> [YOUR GOAL]: Leave the images behind and copy every record exactly.

MATERIAL FOR THIS TASK Start Marker

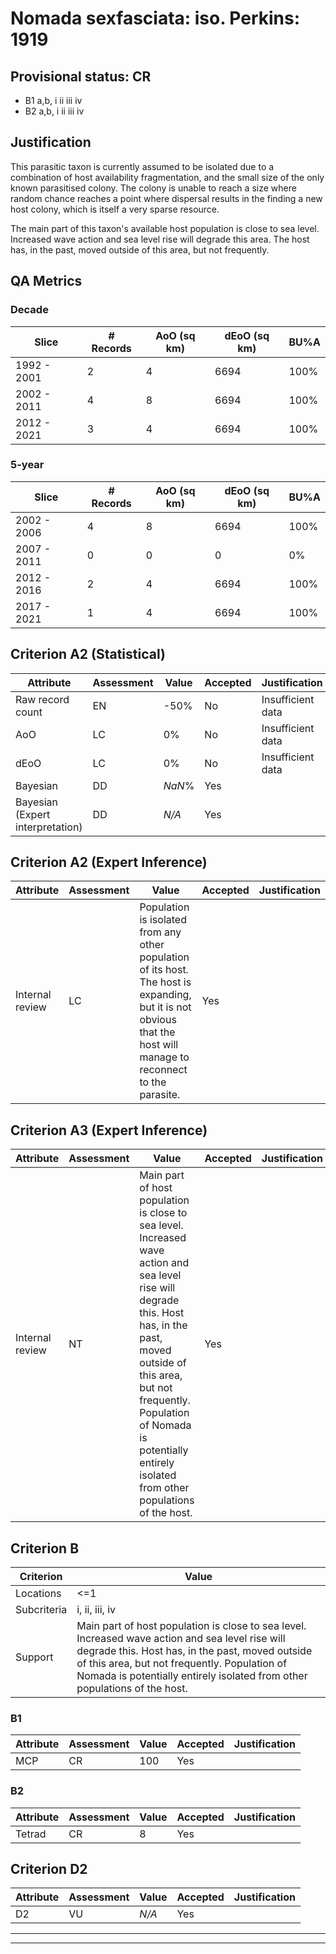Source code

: # Nomada sexfasciata: iso. Perkins: 1919
## Provisional status: CR
- B1 a,b, i
ii
iii
iv
- B2 a,b, i
ii
iii
iv

## Justification
This parasitic taxon is currently assumed to be isolated due to a combination of host availability fragmentation, and the small size of the only known parasitised colony. The colony is unable to reach a size where random chance reaches a point where dispersal results in the finding a new host colony, which is itself a very sparse resource.

The main part of this taxon's available host population is close to sea level. Increased wave action and sea level rise will degrade this area. The host has, in the past, moved outside of this area, but not frequently.
## QA Metrics
### Decade
| Slice | # Records | AoO (sq km) | dEoO (sq km) |BU%A |
|---|---|---|---|---|
|1992 - 2001|2|4|6694|100%|
|2002 - 2011|4|8|6694|100%|
|2012 - 2021|3|4|6694|100%|
### 5-year
| Slice | # Records | AoO (sq km) | dEoO (sq km) |BU%A |
|---|---|---|---|---|
|2002 - 2006|4|8|6694|100%|
|2007 - 2011|0|0|0|0%|
|2012 - 2016|2|4|6694|100%|
|2017 - 2021|1|4|6694|100%|
## Criterion A2 (Statistical)
|Attribute|Assessment|Value|Accepted|Justification
|---|---|---|---|---|
|Raw record count|EN|-50%|No|Insufficient data|
|AoO|LC|0%|No|Insufficient data|
|dEoO|LC|0%|No|Insufficient data|
|Bayesian|DD|*NaN*%|Yes||
|Bayesian (Expert interpretation)|DD|*N/A*|Yes||
## Criterion A2 (Expert Inference)
|Attribute|Assessment|Value|Accepted|Justification
|---|---|---|---|---|
|Internal review|LC|Population is isolated from any other population of its host. The host is expanding, but it is not obvious that the host will manage to reconnect to the parasite.|Yes||
## Criterion A3 (Expert Inference)
|Attribute|Assessment|Value|Accepted|Justification
|---|---|---|---|---|
|Internal review|NT|Main part of host population is close to sea level. Increased wave action and sea level rise will degrade this. Host has, in the past, moved outside of this area, but not frequently. Population of Nomada is potentially entirely isolated from other populations of the host.|Yes||
## Criterion B
|Criterion| Value|
|---|---|
|Locations|<=1|
|Subcriteria|i, ii, iii, iv|
|Support|Main part of host population is close to sea level. Increased wave action and sea level rise will degrade this. Host has, in the past, moved outside of this area, but not frequently. Population of Nomada is potentially entirely isolated from other populations of the host.|
### B1
|Attribute|Assessment|Value|Accepted|Justification
|---|---|---|---|---|
|MCP|CR|100|Yes||
### B2
|Attribute|Assessment|Value|Accepted|Justification
|---|---|---|---|---|
|Tetrad|CR|8|Yes||
## Criterion D2
|Attribute|Assessment|Value|Accepted|Justification
|---|---|---|---|---|
|D2|VU|*N/A*|Yes||
---
 ---
 <br><br>
 
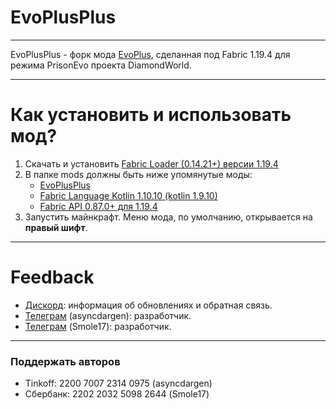 # EvoPlusPlus

---

EvoPlusPlus - форк мода [EvoPlus](https://github.com/evo-plus/evo-plus), сделанная под Fabric 1.19.4 для режима PrisonEvo проекта DiamondWorld.

---

# Как установить и использовать мод?
1. Скачать и установить [Fabric Loader (0.14.21+) версии 1.19.4](https://fabricmc.net/use/installer)
2. В папке mods должны быть ниже упомянутые моды:
   * [EvoPlusPlus](https://github.com/Kapac6/evo-plusplus/releases/latest)
   * [Fabric Language Kotlin 1.10.10 (kotlin 1.9.10)](https://modrinth.com/mod/fabric-language-kotlin/version/1.10.10+kotlin.1.9.10)
   * [Fabric API 0.87.0+ для 1.19.4](https://modrinth.com/mod/fabric-api/version/0.87.0+1.19.4)
3. Запустить майнкрафт. Меню мода, по умолчанию, открывается на **правый шифт**.
---

# Feedback
* [Дискорд](https://discord.gg/tkuVE3fdKt): информация об обновлениях и обратная связь.
* [Телеграм](https://asyncdargen.t.me/) (asyncdargen): разработчик.
* [Телеграм](https://chmol17.t.me/) (Smole17): разработчик.

---

### Поддержать авторов
* Tinkoff: 2200 7007 2314 0975 (asyncdargen)
* Сбербанк: 2202 2032 5098 2644 (Smole17)
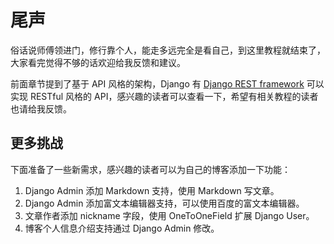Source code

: # 尾声

俗话说师傅领进门，修行靠个人，能走多远完全是看自己，到这里教程就结束了，大家看完觉得不够的话欢迎给我反馈和建议。

前面章节提到了基于 API 风格的架构，Django 有 [Django REST framework](https://www.django-rest-framework.org/) 可以实现 RESTful 风格的 API，感兴趣的读者可以查看一下，希望有相关教程的读者也请给我反馈。

## 更多挑战
下面准备了一些新需求，感兴趣的读者可以为自己的博客添加一下功能：

1. Django Admin 添加 Markdown 支持，使用 Markdown 写文章。
2. Django Admin 添加富文本编辑器支持，可以使用百度的富文本编辑器。
3. 文章作者添加 nickname 字段，使用 OneToOneField 扩展 Django User。
4. 博客个人信息介绍支持通过 Django Admin 修改。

MATERIAL FOR THIS TASK End Marker

> [SOLUTION FOR THIS PROBLEM]:
Source code

: # Nomada sexfasciata: iso. Perkins: 1919
## Provisional status: CR
- B1 a,b, i
ii
iii
iv
- B2 a,b, i
ii
iii
iv

## Justification
This parasitic taxon is currently assumed to be isolated due to a combination of host availability fragmentation, and the small size of the only known parasitised colony. The colony is unable to reach a size where random chance reaches a point where dispersal results in the finding a new host colony, which is itself a very sparse resource.

The main part of this taxon's available host population is close to sea level. Increased wave action and sea level rise will degrade this area. The host has, in the past, moved outside of this area, but not frequently.
## QA Metrics
### Decade
| Slice | # Records | AoO (sq km) | dEoO (sq km) |BU%A |
|---|---|---|---|---|
|1992 - 2001|2|4|6694|100%|
|2002 - 2011|4|8|6694|100%|
|2012 - 2021|3|4|6694|100%|
### 5-year
| Slice | # Records | AoO (sq km) | dEoO (sq km) |BU%A |
|---|---|---|---|---|
|2002 - 2006|4|8|6694|100%|
|2007 - 2011|0|0|0|0%|
|2012 - 2016|2|4|6694|100%|
|2017 - 2021|1|4|6694|100%|
## Criterion A2 (Statistical)
|Attribute|Assessment|Value|Accepted|Justification
|---|---|---|---|---|
|Raw record count|EN|-50%|No|Insufficient data|
|AoO|LC|0%|No|Insufficient data|
|dEoO|LC|0%|No|Insufficient data|
|Bayesian|DD|*NaN*%|Yes||
|Bayesian (Expert interpretation)|DD|*N/A*|Yes||
## Criterion A2 (Expert Inference)
|Attribute|Assessment|Value|Accepted|Justification
|---|---|---|---|---|
|Internal review|LC|Population is isolated from any other population of its host. The host is expanding, but it is not obvious that the host will manage to reconnect to the parasite.|Yes||
## Criterion A3 (Expert Inference)
|Attribute|Assessment|Value|Accepted|Justification
|---|---|---|---|---|
|Internal review|NT|Main part of host population is close to sea level. Increased wave action and sea level rise will degrade this. Host has, in the past, moved outside of this area, but not frequently. Population of Nomada is potentially entirely isolated from other populations of the host.|Yes||
## Criterion B
|Criterion| Value|
|---|---|
|Locations|<=1|
|Subcriteria|i, ii, iii, iv|
|Support|Main part of host population is close to sea level. Increased wave action and sea level rise will degrade this. Host has, in the past, moved outside of this area, but not frequently. Population of Nomada is potentially entirely isolated from other populations of the host.|
### B1
|Attribute|Assessment|Value|Accepted|Justification
|---|---|---|---|---|
|MCP|CR|100|Yes||
### B2
|Attribute|Assessment|Value|Accepted|Justification
|---|---|---|---|---|
|Tetrad|CR|8|Yes||
## Criterion D2
|Attribute|Assessment|Value|Accepted|Justification
|---|---|---|---|---|
|D2|VU|*N/A*|Yes||
---
 ---
 <br><br>
 
 # EvoPlusPlus

---

EvoPlusPlus - форк мода [EvoPlus](https://github.com/evo-plus/evo-plus), сделанная под Fabric 1.19.4 для режима PrisonEvo проекта DiamondWorld.

---

# Как установить и использовать мод?
1. Скачать и установить [Fabric Loader (0.14.21+) версии 1.19.4](https://fabricmc.net/use/installer)
2. В папке mods должны быть ниже упомянутые моды:
   * [EvoPlusPlus](https://github.com/Kapac6/evo-plusplus/releases/latest)
   * [Fabric Language Kotlin 1.10.10 (kotlin 1.9.10)](https://modrinth.com/mod/fabric-language-kotlin/version/1.10.10+kotlin.1.9.10)
   * [Fabric API 0.87.0+ для 1.19.4](https://modrinth.com/mod/fabric-api/version/0.87.0+1.19.4)
3. Запустить майнкрафт. Меню мода, по умолчанию, открывается на **правый шифт**.
---

# Feedback
* [Дискорд](https://discord.gg/tkuVE3fdKt): информация об обновлениях и обратная связь.
* [Телеграм](https://asyncdargen.t.me/) (asyncdargen): разработчик.
* [Телеграм](https://chmol17.t.me/) (Smole17): разработчик.

---

### Поддержать авторов
* Tinkoff: 2200 7007 2314 0975 (asyncdargen)
* Сбербанк: 2202 2032 5098 2644 (Smole17)
Source code

: # 尾声

俗话说师傅领进门，修行靠个人，能走多远完全是看自己，到这里教程就结束了，大家看完觉得不够的话欢迎给我反馈和建议。

前面章节提到了基于 API 风格的架构，Django 有 [Django REST framework](https://www.django-rest-framework.org/) 可以实现 RESTful 风格的 API，感兴趣的读者可以查看一下，希望有相关教程的读者也请给我反馈。

## 更多挑战
下面准备了一些新需求，感兴趣的读者可以为自己的博客添加一下功能：

1. Django Admin 添加 Markdown 支持，使用 Markdown 写文章。
2. Django Admin 添加富文本编辑器支持，可以使用百度的富文本编辑器。
3. 文章作者添加 nickname 字段，使用 OneToOneField 扩展 Django User。
4. 博客个人信息介绍支持通过 Django Admin 修改。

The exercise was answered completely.